PostgreSQL indices on multi fields queries

Question 1

I have the following table:

id message_read notification_sent send_date text version recipient sender 
-- ------------ ----------------- ------------------- --------------------------------------------------- ------- --------- ------ 
1 true false 2015年02月27日 00:00:00 Bonjour. Je suis disponible pour la garde partagée. 0 2 3 
3 false false 2015年03月01日 00:00:00 Je suis disponible pour vous rencontrer dès demain. 0 2 3 
12 false false 2015年02月27日 00:00:00 Hello dude 0 2 1

The query below is the type of queries that typically get run on this table:

select * from public.message
where (recipient = 2 and sender = 3) or (sender = 2 and recipient = 3);

I am trying to create efficient indices on this table and bearing in mind the kind of queries run on it.

Here are my indices:

CREATE INDEX recipient_idx ON message(recipient);
CREATE INDEX sender_idx ON message(sender);

and here is the output of a explain analyze on the query above:

QUERY PLAN 
-------------------------------------------------------------------------------------------------------------------------- 
Bitmap Heap Scan on message (cost=8.57..13.40 rows=1 width=49) (actual time=0.072..0.075 rows=3 loops=1) 
 Recheck Cond: ((sender = 3) OR (recipient = 3)) 
 Filter: (((recipient = 2) AND (sender = 3)) OR ((sender = 2) AND (recipient = 3))) 
 Heap Blocks: exact=1 
 -> BitmapOr (cost=8.57..8.57 rows=2 width=0) (actual time=0.050..0.050 rows=0 loops=1) 
 -> Bitmap Index Scan on sender_idx (cost=0.00..4.28 rows=1 width=0) (actual time=0.037..0.037 rows=2 loops=1) 
 Index Cond: (sender = 3) 
 -> Bitmap Index Scan on recipient_idx (cost=0.00..4.28 rows=1 width=0) (actual time=0.009..0.009 rows=1 loops=1) 
 Index Cond: (recipient = 3) 
Planning time: 0.468 ms 
Execution time: 0.188 ms

Can anyone please tell me what I am getting wrong?

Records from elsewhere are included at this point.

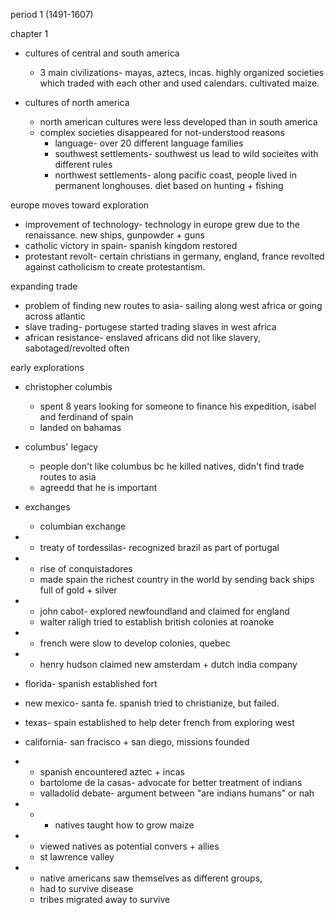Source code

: period 1 (1491-1607)

chapter 1

- cultures of central and south america
  - 3 main civilizations- mayas, aztecs, incas. highly organized societies which traded with each other and used calendars. cultivated maize.

- cultures of north america
  - north american cultures were less developed than in south america
  - complex societies disappeared for not-understood reasons
    - language- over 20 different language families 
    - southwest settlements- southwest us lead to wild socieites with different rules
    - northwest settlements- along pacific coast, people lived in permanent longhouses. diet based on hunting + fishing

europe moves toward exploration

- improvement of technology- technology in europe grew due to the renaissance. new ships, gunpowder + guns
- catholic victory in spain- spanish kingdom restored
- protestant revolt- certain christians in germany, england, france revolted against catholicism to create protestantism.

expanding trade

- problem of finding new routes to asia- sailing along west africa or going across atlantic
- slave trading- portugese started trading slaves in west africa
- african resistance- enslaved africans did not like slavery, sabotaged/revolted often

early explorations

- christopher columbis
  - spent 8 years looking for someone to finance his expedition, isabel and ferdinand of spain
  - landed on bahamas
- columbus' legacy
  - people don't like columbus bc he killed natives, didn't find trade routes to asia
  - agreedd that he is important
- exchanges
  - columbian exchange

- - treaty of tordessilas- recognized brazil as part of portugal
- - rise of conquistadores
  - made spain the richest country in the world by sending back ships full of gold + silver
- - john cabot- explored newfoundland and claimed for england
  - walter raligh tried to establish british colonies at roanoke
- - french were slow to develop colonies, quebec
- - henry hudson claimed new amsterdam + dutch india company
- florida- spanish established fort
- new mexico- santa fe. spanish tried to christianize, but failed.
- texas- spain established to help deter french from exploring west
- california- san fracisco + san diego, missions founded
- - spanish encountered aztec + incas 
  - bartolome de la casas- advocate for better treatment of indians
  - valladolid debate- argument between "are indians humans" or nah
- - - natives taught how to grow maize
- - viewed natives as potential convers + allies
  - st lawrence valley
- - native americans saw themselves as different groups,
  - had to survive disease
  - tribes migrated away to survive
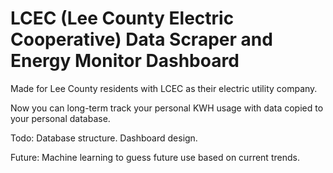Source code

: # LCEC (Lee County Electric Cooperative) Data Scraper and Energy Monitor Dashboard

Made for Lee County residents with LCEC as their electric utility company.

Now you can long-term track your personal KWH usage with data copied to your personal database.

Todo:
Database structure.
Dashboard design.

Future:
Machine learning to guess future use based on current trends.



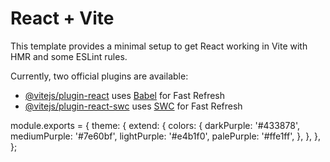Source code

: # React + Vite

This template provides a minimal setup to get React working in Vite with HMR and some ESLint rules.

Currently, two official plugins are available:

- [@vitejs/plugin-react](https://github.com/vitejs/vite-plugin-react/blob/main/packages/plugin-react/README.md) uses [Babel](https://babeljs.io/) for Fast Refresh
- [@vitejs/plugin-react-swc](https://github.com/vitejs/vite-plugin-react-swc) uses [SWC](https://swc.rs/) for Fast Refresh

module.exports = {
  theme: {
    extend: {
      colors: {
        darkPurple: '#433878',
        mediumPurple: '#7e60bf',
        lightPurple: '#e4b1f0',
        palePurple: '#ffe1ff',
      },
    },
  },
};
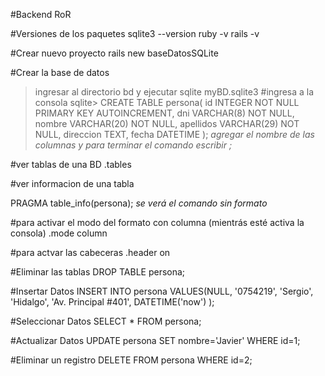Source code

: #Backend RoR

#Versiones de los paquetes
sqlite3 --version 
ruby -v
rails -v

#Crear nuevo proyecto
rails new baseDatosSQLite

#Crear la base de datos
>ingresar al directorio bd y ejecutar
>sqlite myBD.sqlite3
#ingresa a la consola
sqlite> CREATE TABLE persona(
    id INTEGER NOT NULL PRIMARY KEY AUTOINCREMENT,
    dni VARCHAR(8) NOT NULL,
    nombre VARCHAR(20) NOT NULL,
    apellidos VARCHAR(29) NOT NULL,
    direccion TEXT,
    fecha DATETIME
);
*agregar el nombre de las columnas y para terminar el comando escribir ;*

#ver tablas de una BD
.tables

#ver informacion de una tabla

PRAGMA table_info(persona);
*se verá el comando sin formato*

#para activar el modo del formato con columna (mientrás esté activa la consola)
.mode column

#para actvar las cabeceras
.header on

#Eliminar las tablas
DROP TABLE persona;

#Insertar Datos
INSERT INTO persona VALUES(NULL, '0754219', 'Sergio', 'Hidalgo', 'Av. Principal #401', DATETIME('now') );

#Seleccionar Datos
SELECT * FROM persona;

#Actualizar Datos
UPDATE persona SET nombre='Javier' WHERE id=1;

#Eliminar un registro
DELETE FROM persona WHERE id=2;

Why isn't my query using a btree index and a bitmap one instead? How can I improve my indices?

edit:

Here is what I've tried:

CREATE INDEX recipient_sender_idx ON message(recipient, sender);

Running the explain analyze now yields:

QUERY PLAN 
-------------------------------------------------------------------------------------------------------------------------- 
Bitmap Heap Scan on message (cost=8.57..13.40 rows=1 width=49) (actual time=0.035..0.038 rows=3 loops=1) 
 Recheck Cond: ((sender = 3) OR (recipient = 3)) 
 Filter: (((recipient = 2) AND (sender = 3)) OR ((sender = 2) AND (recipient = 3))) 
 Heap Blocks: exact=1 
 -> BitmapOr (cost=8.57..8.57 rows=2 width=0) (actual time=0.023..0.023 rows=0 loops=1) 
 -> Bitmap Index Scan on sender_idx (cost=0.00..4.28 rows=1 width=0) (actual time=0.015..0.015 rows=2 loops=1) 
 Index Cond: (sender = 3) 
 -> Bitmap Index Scan on recipient_idx (cost=0.00..4.28 rows=1 width=0) (actual time=0.007..0.007 rows=1 loops=1) 
 Index Cond: (recipient = 3) 
Planning time: 0.183 ms 
Execution time: 0.070 ms

edit 2:

explain analyze
select * from public.message
where recipient = 2 and sender = 3 
UNION ALL
select * from public.message
where sender = 2 and recipient = 3

yields:

QUERY PLAN 
--------------------------------------------------------------------------------------------------------------------------------------------- 
Append (cost=0.29..16.63 rows=2 width=49) (actual time=0.031..0.043 rows=3 loops=1) 
 -> Index Scan using recipient_sender_idx on message (cost=0.29..8.31 rows=1 width=49) (actual time=0.030..0.031 rows=2 loops=1) 
 Index Cond: ((recipient = 2) AND (sender = 3)) 
 -> Index Scan using recipient_sender_idx on message message_1 (cost=0.29..8.31 rows=1 width=49) (actual time=0.009..0.010 rows=1 loops=1) 
 Index Cond: ((recipient = 3) AND (sender = 2)) 
Planning time: 0.389 ms 
Execution time: 0.075 ms

but it is not feasible to modify my SQL query.

Question 2

It looks completely reasonable to me, given the existing indexes - the information needed for finding the requested rows is split into two indexes. Try to create a new one on (recipient, sender) and check if you get a result you expect.

Question 3

Thanks dezso. Just one question though, do I need two indices as follows: one(recipient, sender) and two(sender, recipient) - in different order or just the one you advised?

Question 4

I have tried as advised, I still don't get any mention of the recipient_sender_idx being used. Do I need to remove the two first indices?

Question 5

Have you ANALYZEd the table? How many rows do you have in the table and how many match this condition?

Question 6

I have 1K rows in the message table and 3 rows meet the condition. I am not sure about the ANALYZE. Can you point me in the right direction as to how to use ANALYZE?

Question 7

I think the reason it's picking the single indexes and ORing them is that your data is toy-sized; witness:

 -> BitmapOr (rows=0 loops=1) 
 -> Bitmap Index Scan on sender_idx (rows=2 loops=1) 
 Index Cond: (sender = 3) 
 -> Bitmap Index Scan on recipient_idx (rows=1 loops=1) 
 Index Cond: (recipient = 3)

and

 scanned 101 of 101 pages, containing 9642 live rows

The table is pretty tiny and the indexes are highly selective, so it's probably faster to scan the smaller indexes then filter the results. There's no point using a composite index when the singular indexes find just a couple of rows anyway.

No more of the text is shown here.